* ASSIGNMENT *
Below are the entries to work from; restate word for word the portion that opens with the line containing "-Removed the Convert-FromString" and closes with the line containing "Well you found just the thing!", keeping both.

* RECORDS FOR THE TASK *
────────────────────────────────────────

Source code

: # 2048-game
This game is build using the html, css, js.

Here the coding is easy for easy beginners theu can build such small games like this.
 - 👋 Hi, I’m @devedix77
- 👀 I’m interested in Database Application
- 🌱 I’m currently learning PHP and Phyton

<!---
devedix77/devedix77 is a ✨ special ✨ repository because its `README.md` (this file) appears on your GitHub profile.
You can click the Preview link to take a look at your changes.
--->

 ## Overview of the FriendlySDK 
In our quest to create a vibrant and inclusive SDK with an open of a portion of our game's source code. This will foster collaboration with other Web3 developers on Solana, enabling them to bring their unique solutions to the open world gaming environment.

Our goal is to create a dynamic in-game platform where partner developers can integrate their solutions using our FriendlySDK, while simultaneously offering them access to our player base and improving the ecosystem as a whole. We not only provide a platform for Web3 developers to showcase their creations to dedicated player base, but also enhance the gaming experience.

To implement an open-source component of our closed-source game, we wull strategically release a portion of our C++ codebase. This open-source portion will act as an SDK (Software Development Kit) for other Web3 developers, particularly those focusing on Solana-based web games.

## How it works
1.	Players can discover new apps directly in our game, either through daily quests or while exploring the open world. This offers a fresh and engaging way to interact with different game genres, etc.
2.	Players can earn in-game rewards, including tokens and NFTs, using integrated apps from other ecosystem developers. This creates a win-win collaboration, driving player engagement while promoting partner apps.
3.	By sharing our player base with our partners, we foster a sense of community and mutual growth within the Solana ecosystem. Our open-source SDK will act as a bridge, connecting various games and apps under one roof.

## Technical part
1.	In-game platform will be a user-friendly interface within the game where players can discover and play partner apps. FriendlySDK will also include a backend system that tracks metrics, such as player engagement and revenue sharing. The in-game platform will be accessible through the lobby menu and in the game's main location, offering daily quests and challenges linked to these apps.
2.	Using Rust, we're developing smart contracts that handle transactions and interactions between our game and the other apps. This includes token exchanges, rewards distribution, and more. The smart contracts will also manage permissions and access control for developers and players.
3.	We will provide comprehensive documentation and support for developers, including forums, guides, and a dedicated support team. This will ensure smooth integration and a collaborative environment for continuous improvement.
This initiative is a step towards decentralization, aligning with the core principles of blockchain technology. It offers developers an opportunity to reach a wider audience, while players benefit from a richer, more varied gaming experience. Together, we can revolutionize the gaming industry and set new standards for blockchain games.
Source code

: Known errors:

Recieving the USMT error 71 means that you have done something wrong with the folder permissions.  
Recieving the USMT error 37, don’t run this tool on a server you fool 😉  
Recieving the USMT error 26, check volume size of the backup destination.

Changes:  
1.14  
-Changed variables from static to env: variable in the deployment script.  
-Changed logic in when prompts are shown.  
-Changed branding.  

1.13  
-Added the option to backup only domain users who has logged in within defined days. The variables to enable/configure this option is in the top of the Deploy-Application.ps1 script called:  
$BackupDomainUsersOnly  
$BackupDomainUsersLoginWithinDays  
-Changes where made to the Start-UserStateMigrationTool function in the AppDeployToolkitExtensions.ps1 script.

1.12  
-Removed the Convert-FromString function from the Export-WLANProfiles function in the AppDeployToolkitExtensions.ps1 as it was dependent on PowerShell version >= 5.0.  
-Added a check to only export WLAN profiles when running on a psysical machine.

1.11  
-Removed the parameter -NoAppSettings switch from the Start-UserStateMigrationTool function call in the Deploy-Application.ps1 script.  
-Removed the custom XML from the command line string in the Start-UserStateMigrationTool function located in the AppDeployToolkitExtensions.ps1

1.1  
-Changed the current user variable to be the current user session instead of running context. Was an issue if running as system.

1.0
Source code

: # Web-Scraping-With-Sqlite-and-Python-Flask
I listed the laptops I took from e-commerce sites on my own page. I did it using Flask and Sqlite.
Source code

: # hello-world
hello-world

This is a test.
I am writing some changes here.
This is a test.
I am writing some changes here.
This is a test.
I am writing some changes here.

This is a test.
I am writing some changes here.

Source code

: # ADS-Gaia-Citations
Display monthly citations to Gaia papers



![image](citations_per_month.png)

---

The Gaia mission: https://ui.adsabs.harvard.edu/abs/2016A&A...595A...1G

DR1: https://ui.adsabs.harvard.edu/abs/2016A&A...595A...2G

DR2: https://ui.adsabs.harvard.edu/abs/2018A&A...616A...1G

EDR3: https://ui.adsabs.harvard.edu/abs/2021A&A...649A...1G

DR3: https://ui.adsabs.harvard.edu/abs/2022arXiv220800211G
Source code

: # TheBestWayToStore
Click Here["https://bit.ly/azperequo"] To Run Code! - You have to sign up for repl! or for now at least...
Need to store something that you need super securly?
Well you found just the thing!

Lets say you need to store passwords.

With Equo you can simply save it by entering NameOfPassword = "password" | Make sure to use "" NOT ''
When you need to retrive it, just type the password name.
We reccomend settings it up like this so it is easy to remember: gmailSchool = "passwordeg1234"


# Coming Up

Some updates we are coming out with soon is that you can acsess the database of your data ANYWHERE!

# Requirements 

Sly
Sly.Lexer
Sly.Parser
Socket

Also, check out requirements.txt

────────────────────────────────────────

* YOUR RESPONSE *
-Removed the Convert-FromString function from the Export-WLANProfiles function in the AppDeployToolkitExtensions.ps1 as it was dependent on PowerShell version >= 5.0.  
-Added a check to only export WLAN profiles when running on a psysical machine.

1.11  
-Removed the parameter -NoAppSettings switch from the Start-UserStateMigrationTool function call in the Deploy-Application.ps1 script.  
-Removed the custom XML from the command line string in the Start-UserStateMigrationTool function located in the AppDeployToolkitExtensions.ps1

1.1  
-Changed the current user variable to be the current user session instead of running context. Was an issue if running as system.

1.0
Source code

: # Web-Scraping-With-Sqlite-and-Python-Flask
I listed the laptops I took from e-commerce sites on my own page. I did it using Flask and Sqlite.
Source code

: # hello-world
hello-world

This is a test.
I am writing some changes here.
This is a test.
I am writing some changes here.
This is a test.
I am writing some changes here.

This is a test.
I am writing some changes here.

Source code

: # ADS-Gaia-Citations
Display monthly citations to Gaia papers



![image](citations_per_month.png)

---

The Gaia mission: https://ui.adsabs.harvard.edu/abs/2016A&A...595A...1G

DR1: https://ui.adsabs.harvard.edu/abs/2016A&A...595A...2G

DR2: https://ui.adsabs.harvard.edu/abs/2018A&A...616A...1G

EDR3: https://ui.adsabs.harvard.edu/abs/2021A&A...649A...1G

DR3: https://ui.adsabs.harvard.edu/abs/2022arXiv220800211G
Source code

: # TheBestWayToStore
Click Here["https://bit.ly/azperequo"] To Run Code! - You have to sign up for repl! or for now at least...
Need to store something that you need super securly?
Well you found just the thing!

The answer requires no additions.